** Opening EXERCISE INPUTS block **

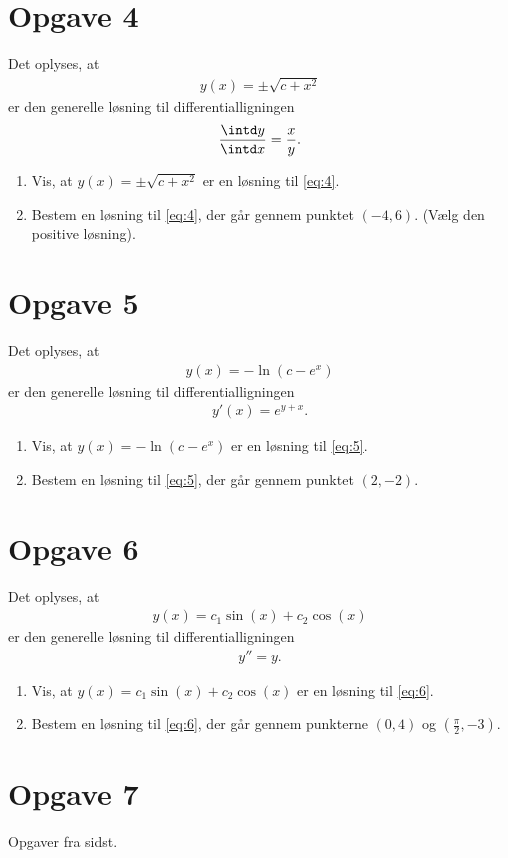 \section*{Opgave 4}
	Det oplyses, at 
	\begin{align*}
		y(x) = \pm\sqrt{c+x^2}
	\end{align*}
	er den generelle løsning til differentialligningen
	\begin{align}\label{eq:4}
		\frac{\intd y}{\intd x} = \frac{x}{y}.
	\end{align}
\begin{enumerate}[label=\roman*)]
\item Vis, at $y(x) = \pm\sqrt{c+x^2}$ er en løsning til \eqref{eq:4}.
\item Bestem en løsning til \eqref{eq:4}, der går gennem punktet $(-4,6)$. (Vælg den positive løsning).
\end{enumerate}


\section*{Opgave 5}
	Det oplyses, at 
	\begin{align*}
		y(x) = -\ln(c-e^x)
	\end{align*}
	er den generelle løsning til differentialligningen
	\begin{align}\label{eq:5}
		y'(x) = e^{y+x}.
	\end{align}
\begin{enumerate}[label=\roman*)]
\item Vis, at $y(x) = -\ln(c-e^x)$ er en løsning til \eqref{eq:5}.
\item Bestem en løsning til \eqref{eq:5}, der går gennem punktet $(2,-2)$. 
\end{enumerate}

\section*{Opgave 6}

	Det oplyses, at 
	\begin{align*}
		y(x) = c_1\sin(x)+c_2\cos(x)
	\end{align*}
	er den generelle løsning til differentialligningen
	\begin{align}\label{eq:6}
		y'' = y.
	\end{align}
\begin{enumerate}[label=\roman*)]
\item Vis, at $y(x) = c_1\sin(x)+c_2\cos(x)$ er en løsning til \eqref{eq:6}.
\item Bestem en løsning til \eqref{eq:6}, der går gennem punkterne $(0,4)$ og 
$\left(\frac{\pi}{2}, -3\right)$.
\end{enumerate}

\section*{Opgave 7}
Opgaver fra sidst.
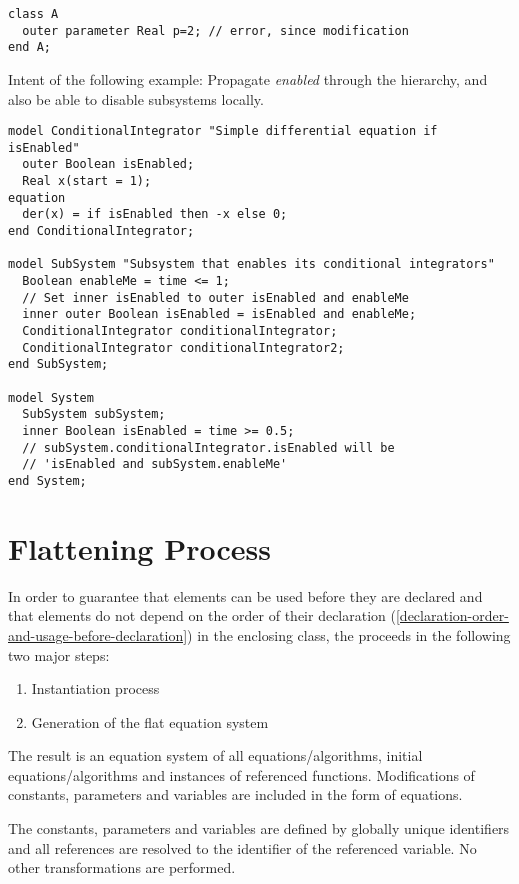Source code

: \begin{example}
\begin{lstlisting}[language=modelica]
class A
  outer parameter Real p=2; // error, since modification
end A;
\end{lstlisting}

Intent of the following example: Propagate \emph{enabled} through the hierarchy, and also be able to disable subsystems locally.
\begin{lstlisting}[language=modelica]
model ConditionalIntegrator "Simple differential equation if isEnabled"
  outer Boolean isEnabled;
  Real x(start = 1);
equation
  der(x) = if isEnabled then -x else 0;
end ConditionalIntegrator;

model SubSystem "Subsystem that enables its conditional integrators"
  Boolean enableMe = time <= 1;
  // Set inner isEnabled to outer isEnabled and enableMe
  inner outer Boolean isEnabled = isEnabled and enableMe;
  ConditionalIntegrator conditionalIntegrator;
  ConditionalIntegrator conditionalIntegrator2;
end SubSystem;

model System
  SubSystem subSystem;
  inner Boolean isEnabled = time >= 0.5;
  // subSystem.conditionalIntegrator.isEnabled will be
  // 'isEnabled and subSystem.enableMe'
end System;
\end{lstlisting}
\end{example}


\section{Flattening Process}\label{flattening-process}

In order to guarantee that elements can be used before they are declared and that elements do not depend on the order of their declaration (\cref{declaration-order-and-usage-before-declaration}) in the enclosing class, the  proceeds in the following two major steps:
\begin{enumerate}
\item
  Instantiation process
\item
  Generation of the flat equation system
\end{enumerate}

The result is an equation system of all equations/algorithms, initial equations/algorithms and instances of referenced functions.
Modifications of constants, parameters and variables are included in the form of equations.

The constants, parameters and variables are defined by globally unique identifiers and all references are resolved to the identifier of the referenced variable.
No other transformations are performed.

** Closing EXERCISE INPUTS block **

• _PROBLEM STATEMENT_
Are you able to set down all the lines above exactly, without any pictures?

• _RESPONSE AREA_
 \section*{Opgave 4}
	Det oplyses, at 
	\begin{align*}
		y(x) = \pm\sqrt{c+x^2}
	\end{align*}
	er den generelle løsning til differentialligningen
	\begin{align}\label{eq:4}
		\frac{\intd y}{\intd x} = \frac{x}{y}.
	\end{align}
\begin{enumerate}[label=\roman*)]
\item Vis, at $y(x) = \pm\sqrt{c+x^2}$ er en løsning til \eqref{eq:4}.
\item Bestem en løsning til \eqref{eq:4}, der går gennem punktet $(-4,6)$. (Vælg den positive løsning).
\end{enumerate}


\section*{Opgave 5}
	Det oplyses, at 
	\begin{align*}
		y(x) = -\ln(c-e^x)
	\end{align*}
	er den generelle løsning til differentialligningen
	\begin{align}\label{eq:5}
		y'(x) = e^{y+x}.
	\end{align}
\begin{enumerate}[label=\roman*)]
\item Vis, at $y(x) = -\ln(c-e^x)$ er en løsning til \eqref{eq:5}.
\item Bestem en løsning til \eqref{eq:5}, der går gennem punktet $(2,-2)$. 
\end{enumerate}

\section*{Opgave 6}

	Det oplyses, at 
	\begin{align*}
		y(x) = c_1\sin(x)+c_2\cos(x)
	\end{align*}
	er den generelle løsning til differentialligningen
	\begin{align}\label{eq:6}
		y'' = y.
	\end{align}
\begin{enumerate}[label=\roman*)]
\item Vis, at $y(x) = c_1\sin(x)+c_2\cos(x)$ er en løsning til \eqref{eq:6}.
\item Bestem en løsning til \eqref{eq:6}, der går gennem punkterne $(0,4)$ og 
$\left(\frac{\pi}{2}, -3\right)$.
\end{enumerate}

\section*{Opgave 7}
Opgaver fra sidst.
Source code

: \begin{example}
\begin{lstlisting}[language=modelica]
class A
  outer parameter Real p=2; // error, since modification
end A;
\end{lstlisting}

Intent of the following example: Propagate \emph{enabled} through the hierarchy, and also be able to disable subsystems locally.
\begin{lstlisting}[language=modelica]
model ConditionalIntegrator "Simple differential equation if isEnabled"
  outer Boolean isEnabled;
  Real x(start = 1);
equation
  der(x) = if isEnabled then -x else 0;
end ConditionalIntegrator;

model SubSystem "Subsystem that enables its conditional integrators"
  Boolean enableMe = time <= 1;
  // Set inner isEnabled to outer isEnabled and enableMe
  inner outer Boolean isEnabled = isEnabled and enableMe;
  ConditionalIntegrator conditionalIntegrator;
  ConditionalIntegrator conditionalIntegrator2;
end SubSystem;

model System
  SubSystem subSystem;
  inner Boolean isEnabled = time >= 0.5;
  // subSystem.conditionalIntegrator.isEnabled will be
  // 'isEnabled and subSystem.enableMe'
end System;
\end{lstlisting}
\end{example}


\section{Flattening Process}\label{flattening-process}

In order to guarantee that elements can be used before they are declared and that elements do not depend on the order of their declaration (\cref{declaration-order-and-usage-before-declaration}) in the enclosing class, the  proceeds in the following two major steps:
\begin{enumerate}
\item
  Instantiation process
\item
  Generation of the flat equation system
\end{enumerate}

The result is an equation system of all equations/algorithms, initial equations/algorithms and instances of referenced functions.
Modifications of constants, parameters and variables are included in the form of equations.

The constants, parameters and variables are defined by globally unique identifiers and all references are resolved to the identifier of the referenced variable.
No other transformations are performed.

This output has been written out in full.